American fashion designer (1904–1979)

Van Day Truex (March 15, 1904 – April 24, 1979) was an American interior designer, professor of design, and painter and a Chevalier of the Legion of Honor (Chevalier de la Légion d'Honneur).

==Career==
Upon graduation in 1926, he joined the faculty and eventually was appointed director in Paris. Around that time he became a decorator, and became a friend of Elsie de Wolfe. The Paris branch later evolved into Parsons Paris (autumn 2013).

World War II forced him to return to New York in 1939. The New York School of Applied and Fine Arts (1909–1936) — formerly the New York School of Art (1898–1909) — had been renamed Parsons School of Design 1936–2005, after its late co-founder, and Van Day Truex was named president. He continued his painting and presented some one-man shows. His work as designer for Grace Moore, the opera soprano, with whom he established a close friendship, mentioned in her autobiography. In 1951 Van Day Truex was lauded by France as a Chevalier of the Legion of Honor (Chevalier de la Légion d'Honneur). The following year, however, a disagreement with the board of the Parson School led to his demotion to consultant. His next appointment was as artist-in-residence at the American Academy in Rome. Returning to New York in 1955, he was chosen by Walter Hoving, the new president of Tiffany & Co., as the director of design for the company. Meanwhile, he continued his favorite enterprise in the restoration or redecoration of homes in New York and Provence, his and others. In 1978, he returned from France at the insistence of Hoving to serve as vice-president of Tiffany's.

===Design legacy===
His style as a designer emphasized aesthetics over function. He was not, in fact, interested in the mechanical process of materials, but rather the visual representation. During a time when interior design was not as highly recognized, Truex gave a sense of quality and style that was driven by a motivated and controlled approach. Truex's style continued to influence 20th-century designers.

Truex also had a great influence in the fashion world during his time at Tiffany & Co. He hired French-born jewelry designer Jean Schlumberger. Schlumberger who brought a new look of mythological creatures from the sea and forest. Truex's decision to employ Schlumberger impacted how Tiffany's continued to establish the company as an iconic image.

Truex has been dubbed "the man who defined twentieth-century taste and style" by biographer Adam Lewis. Others have called him the father of 20th-century American design.

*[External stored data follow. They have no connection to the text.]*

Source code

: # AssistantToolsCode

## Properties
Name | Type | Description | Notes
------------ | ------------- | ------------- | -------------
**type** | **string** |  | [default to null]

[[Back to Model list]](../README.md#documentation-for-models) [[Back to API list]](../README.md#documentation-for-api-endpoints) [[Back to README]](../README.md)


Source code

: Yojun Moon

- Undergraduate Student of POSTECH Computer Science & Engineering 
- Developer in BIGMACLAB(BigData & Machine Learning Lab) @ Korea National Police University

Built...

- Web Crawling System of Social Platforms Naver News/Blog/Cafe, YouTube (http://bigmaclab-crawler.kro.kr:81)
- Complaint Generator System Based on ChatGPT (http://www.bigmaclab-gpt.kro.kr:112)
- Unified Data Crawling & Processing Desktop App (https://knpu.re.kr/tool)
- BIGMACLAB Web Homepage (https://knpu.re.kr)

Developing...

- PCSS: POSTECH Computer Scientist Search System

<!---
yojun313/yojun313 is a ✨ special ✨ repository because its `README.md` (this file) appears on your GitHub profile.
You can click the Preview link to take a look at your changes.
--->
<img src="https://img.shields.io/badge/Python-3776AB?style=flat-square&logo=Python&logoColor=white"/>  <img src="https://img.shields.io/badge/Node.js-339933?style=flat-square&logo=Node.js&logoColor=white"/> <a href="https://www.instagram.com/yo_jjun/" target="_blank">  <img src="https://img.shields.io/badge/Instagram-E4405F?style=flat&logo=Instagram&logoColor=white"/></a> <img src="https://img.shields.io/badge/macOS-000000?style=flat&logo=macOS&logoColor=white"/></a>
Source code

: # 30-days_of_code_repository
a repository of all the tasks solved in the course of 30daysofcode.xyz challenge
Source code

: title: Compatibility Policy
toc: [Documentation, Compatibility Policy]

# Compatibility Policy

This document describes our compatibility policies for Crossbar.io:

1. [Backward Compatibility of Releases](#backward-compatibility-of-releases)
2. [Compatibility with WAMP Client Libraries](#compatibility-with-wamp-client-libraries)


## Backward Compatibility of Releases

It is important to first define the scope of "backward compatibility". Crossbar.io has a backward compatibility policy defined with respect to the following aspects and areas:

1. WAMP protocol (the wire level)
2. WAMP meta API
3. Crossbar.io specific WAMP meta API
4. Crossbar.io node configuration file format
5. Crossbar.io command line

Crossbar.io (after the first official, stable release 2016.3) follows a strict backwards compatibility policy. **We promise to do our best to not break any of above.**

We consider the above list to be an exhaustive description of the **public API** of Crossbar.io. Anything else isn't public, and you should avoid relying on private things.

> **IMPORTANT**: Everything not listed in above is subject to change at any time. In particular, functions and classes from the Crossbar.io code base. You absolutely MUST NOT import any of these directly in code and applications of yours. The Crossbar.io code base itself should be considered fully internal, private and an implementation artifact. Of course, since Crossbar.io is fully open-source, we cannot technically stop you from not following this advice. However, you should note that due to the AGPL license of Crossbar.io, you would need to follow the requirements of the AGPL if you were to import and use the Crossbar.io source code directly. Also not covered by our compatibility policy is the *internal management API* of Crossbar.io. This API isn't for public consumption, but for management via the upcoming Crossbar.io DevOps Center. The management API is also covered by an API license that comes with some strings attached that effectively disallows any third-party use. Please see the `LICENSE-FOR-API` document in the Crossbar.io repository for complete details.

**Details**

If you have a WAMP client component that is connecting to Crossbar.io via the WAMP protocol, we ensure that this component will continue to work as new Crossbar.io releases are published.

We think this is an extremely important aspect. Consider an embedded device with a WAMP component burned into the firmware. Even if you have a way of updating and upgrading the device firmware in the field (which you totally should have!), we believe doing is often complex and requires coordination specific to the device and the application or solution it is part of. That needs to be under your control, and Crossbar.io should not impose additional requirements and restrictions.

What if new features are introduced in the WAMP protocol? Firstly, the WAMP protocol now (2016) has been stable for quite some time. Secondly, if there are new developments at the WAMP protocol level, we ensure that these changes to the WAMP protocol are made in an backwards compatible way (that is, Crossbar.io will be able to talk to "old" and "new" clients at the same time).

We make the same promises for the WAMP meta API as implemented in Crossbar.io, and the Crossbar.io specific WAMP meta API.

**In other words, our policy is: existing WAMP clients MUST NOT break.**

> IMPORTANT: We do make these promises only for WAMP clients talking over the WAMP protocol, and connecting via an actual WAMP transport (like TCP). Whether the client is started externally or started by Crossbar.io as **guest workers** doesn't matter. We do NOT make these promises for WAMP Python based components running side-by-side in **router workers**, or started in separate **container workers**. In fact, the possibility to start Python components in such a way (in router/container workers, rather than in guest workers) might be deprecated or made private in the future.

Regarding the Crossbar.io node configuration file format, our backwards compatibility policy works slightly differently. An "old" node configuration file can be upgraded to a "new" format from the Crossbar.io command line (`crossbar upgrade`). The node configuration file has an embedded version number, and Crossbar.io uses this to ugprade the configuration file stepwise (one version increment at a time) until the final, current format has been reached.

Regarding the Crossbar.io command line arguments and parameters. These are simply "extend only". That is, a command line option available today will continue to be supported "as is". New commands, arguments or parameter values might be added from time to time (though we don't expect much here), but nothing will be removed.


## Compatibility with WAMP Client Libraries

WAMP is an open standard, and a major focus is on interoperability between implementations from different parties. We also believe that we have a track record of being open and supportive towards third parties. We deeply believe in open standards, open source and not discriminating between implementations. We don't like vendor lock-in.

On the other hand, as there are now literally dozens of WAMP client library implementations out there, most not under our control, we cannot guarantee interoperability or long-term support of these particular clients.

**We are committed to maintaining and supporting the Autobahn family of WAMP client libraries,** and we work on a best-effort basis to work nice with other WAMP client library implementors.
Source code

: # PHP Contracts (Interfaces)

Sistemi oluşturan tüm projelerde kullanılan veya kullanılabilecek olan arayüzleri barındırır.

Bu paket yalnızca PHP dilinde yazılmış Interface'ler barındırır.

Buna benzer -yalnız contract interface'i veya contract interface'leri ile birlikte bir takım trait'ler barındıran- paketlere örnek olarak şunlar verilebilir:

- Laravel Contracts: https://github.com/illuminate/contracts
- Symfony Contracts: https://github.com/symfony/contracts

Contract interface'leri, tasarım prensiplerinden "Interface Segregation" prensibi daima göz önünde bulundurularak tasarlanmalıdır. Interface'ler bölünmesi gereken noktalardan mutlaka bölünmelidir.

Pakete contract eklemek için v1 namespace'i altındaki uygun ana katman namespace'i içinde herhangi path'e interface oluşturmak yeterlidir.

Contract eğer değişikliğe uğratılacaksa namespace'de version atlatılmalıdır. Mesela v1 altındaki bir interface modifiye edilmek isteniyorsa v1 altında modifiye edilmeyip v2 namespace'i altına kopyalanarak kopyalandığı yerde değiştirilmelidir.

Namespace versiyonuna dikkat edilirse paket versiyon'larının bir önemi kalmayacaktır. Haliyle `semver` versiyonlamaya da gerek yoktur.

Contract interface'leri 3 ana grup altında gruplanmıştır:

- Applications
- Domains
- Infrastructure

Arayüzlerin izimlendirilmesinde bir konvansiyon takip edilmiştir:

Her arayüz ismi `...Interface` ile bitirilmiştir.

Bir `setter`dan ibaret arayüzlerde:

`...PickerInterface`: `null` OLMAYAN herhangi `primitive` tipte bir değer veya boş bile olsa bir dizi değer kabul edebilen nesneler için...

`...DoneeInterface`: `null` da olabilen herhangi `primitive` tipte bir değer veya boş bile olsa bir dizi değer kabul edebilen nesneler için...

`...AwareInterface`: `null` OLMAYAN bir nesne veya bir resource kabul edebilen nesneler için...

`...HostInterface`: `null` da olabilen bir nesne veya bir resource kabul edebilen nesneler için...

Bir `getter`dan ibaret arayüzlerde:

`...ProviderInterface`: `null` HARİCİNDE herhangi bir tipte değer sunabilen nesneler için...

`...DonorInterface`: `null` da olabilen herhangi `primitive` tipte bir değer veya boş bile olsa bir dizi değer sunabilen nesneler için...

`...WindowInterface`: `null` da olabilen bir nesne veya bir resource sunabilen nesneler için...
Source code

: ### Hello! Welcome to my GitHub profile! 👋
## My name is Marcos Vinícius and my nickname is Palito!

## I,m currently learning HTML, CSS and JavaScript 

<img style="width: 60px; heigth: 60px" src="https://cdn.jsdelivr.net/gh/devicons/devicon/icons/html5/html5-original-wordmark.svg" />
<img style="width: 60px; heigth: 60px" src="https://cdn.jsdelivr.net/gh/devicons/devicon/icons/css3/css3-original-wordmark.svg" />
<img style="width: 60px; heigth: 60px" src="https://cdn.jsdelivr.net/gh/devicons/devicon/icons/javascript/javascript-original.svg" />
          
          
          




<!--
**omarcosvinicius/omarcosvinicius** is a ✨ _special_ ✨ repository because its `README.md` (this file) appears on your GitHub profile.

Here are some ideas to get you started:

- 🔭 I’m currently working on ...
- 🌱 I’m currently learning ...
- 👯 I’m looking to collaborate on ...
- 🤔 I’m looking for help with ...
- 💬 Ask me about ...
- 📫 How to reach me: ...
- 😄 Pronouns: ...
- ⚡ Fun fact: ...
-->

Reviving Truex's one-of-a-kind pieces, Scott Himmel has produced a traditional furniture line called Truex American Furniture.

==Personal life==
Over the years, Van Day Truex had numerous friends and companions who came and went. At the last his closest friends were fellow designer, Billy Baldwin and patron-client, Rory Cameron, the travel writer.

Truex died of a heart attack in his New York apartment April 24, 1979. He was preceded in death by all close family members except his long time sponsor, his aunt Leta Day Nicol. His ashes were buried in Provence at Les Quatre Sources, a home designed by Truex for Rory Cameron.